> Task details
From the entries, copy each line that includes "Francesco".

(Collected data)

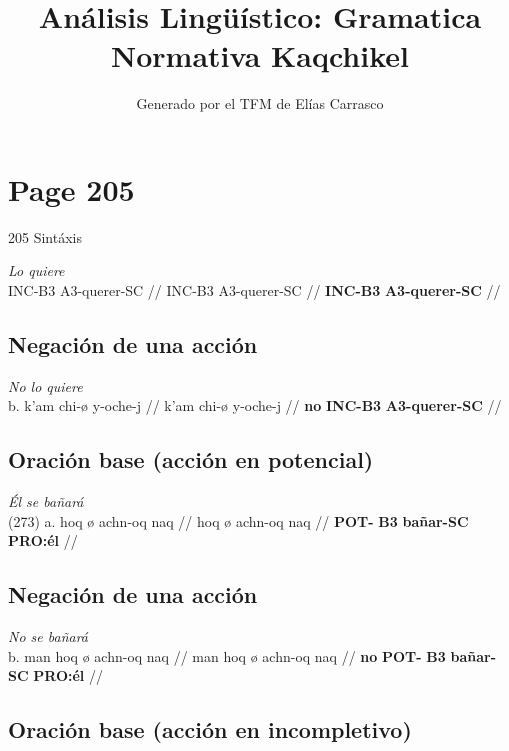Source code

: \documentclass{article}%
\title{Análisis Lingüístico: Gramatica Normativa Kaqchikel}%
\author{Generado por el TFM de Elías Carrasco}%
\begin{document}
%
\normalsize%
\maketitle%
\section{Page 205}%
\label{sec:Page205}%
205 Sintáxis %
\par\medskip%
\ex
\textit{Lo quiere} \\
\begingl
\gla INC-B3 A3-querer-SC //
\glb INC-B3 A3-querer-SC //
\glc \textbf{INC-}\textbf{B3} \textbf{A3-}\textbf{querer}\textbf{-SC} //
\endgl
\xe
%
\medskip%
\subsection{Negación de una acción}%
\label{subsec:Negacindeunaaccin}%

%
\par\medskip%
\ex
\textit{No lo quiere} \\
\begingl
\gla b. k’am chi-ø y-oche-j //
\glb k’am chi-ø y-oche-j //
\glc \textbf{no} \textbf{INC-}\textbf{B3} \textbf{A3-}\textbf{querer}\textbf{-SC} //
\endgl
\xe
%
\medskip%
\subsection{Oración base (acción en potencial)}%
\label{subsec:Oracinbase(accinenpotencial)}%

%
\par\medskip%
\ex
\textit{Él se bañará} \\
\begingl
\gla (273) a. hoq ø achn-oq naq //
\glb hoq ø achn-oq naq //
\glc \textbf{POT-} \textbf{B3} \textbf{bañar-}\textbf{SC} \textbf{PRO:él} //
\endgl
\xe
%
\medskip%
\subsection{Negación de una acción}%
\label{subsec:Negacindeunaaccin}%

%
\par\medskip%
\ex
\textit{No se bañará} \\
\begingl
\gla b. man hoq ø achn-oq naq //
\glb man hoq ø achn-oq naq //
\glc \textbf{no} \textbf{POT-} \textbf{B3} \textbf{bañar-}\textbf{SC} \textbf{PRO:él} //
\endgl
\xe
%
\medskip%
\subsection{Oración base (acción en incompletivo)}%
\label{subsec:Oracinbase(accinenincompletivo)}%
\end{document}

* * *

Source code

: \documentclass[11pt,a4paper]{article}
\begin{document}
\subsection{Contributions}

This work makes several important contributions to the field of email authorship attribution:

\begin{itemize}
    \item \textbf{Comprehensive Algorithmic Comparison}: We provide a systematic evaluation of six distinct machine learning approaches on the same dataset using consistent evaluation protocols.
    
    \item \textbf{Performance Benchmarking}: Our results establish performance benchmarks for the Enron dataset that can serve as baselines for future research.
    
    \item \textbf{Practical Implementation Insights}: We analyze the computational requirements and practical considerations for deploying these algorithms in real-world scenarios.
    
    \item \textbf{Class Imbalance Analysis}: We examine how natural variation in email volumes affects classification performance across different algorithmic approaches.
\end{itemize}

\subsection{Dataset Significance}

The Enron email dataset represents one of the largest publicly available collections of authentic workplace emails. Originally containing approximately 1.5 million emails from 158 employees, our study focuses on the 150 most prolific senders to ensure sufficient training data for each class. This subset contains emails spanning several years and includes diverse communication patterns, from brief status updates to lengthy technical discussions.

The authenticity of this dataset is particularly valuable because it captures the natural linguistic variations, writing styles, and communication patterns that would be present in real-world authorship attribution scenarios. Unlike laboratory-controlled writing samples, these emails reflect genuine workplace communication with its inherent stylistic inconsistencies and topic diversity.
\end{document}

--

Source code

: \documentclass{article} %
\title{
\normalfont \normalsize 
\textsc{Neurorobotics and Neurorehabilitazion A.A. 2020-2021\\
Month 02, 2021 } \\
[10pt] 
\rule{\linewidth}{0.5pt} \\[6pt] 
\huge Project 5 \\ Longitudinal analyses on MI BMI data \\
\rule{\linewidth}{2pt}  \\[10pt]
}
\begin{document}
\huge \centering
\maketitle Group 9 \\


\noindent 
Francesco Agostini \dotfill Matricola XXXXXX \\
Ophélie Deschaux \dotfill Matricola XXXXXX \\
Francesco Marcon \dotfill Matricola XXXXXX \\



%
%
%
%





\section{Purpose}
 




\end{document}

> Reply to the exercise
Francesco Agostini \dotfill Matricola XXXXXX \\
Francesco Marcon \dotfill Matricola XXXXXX \\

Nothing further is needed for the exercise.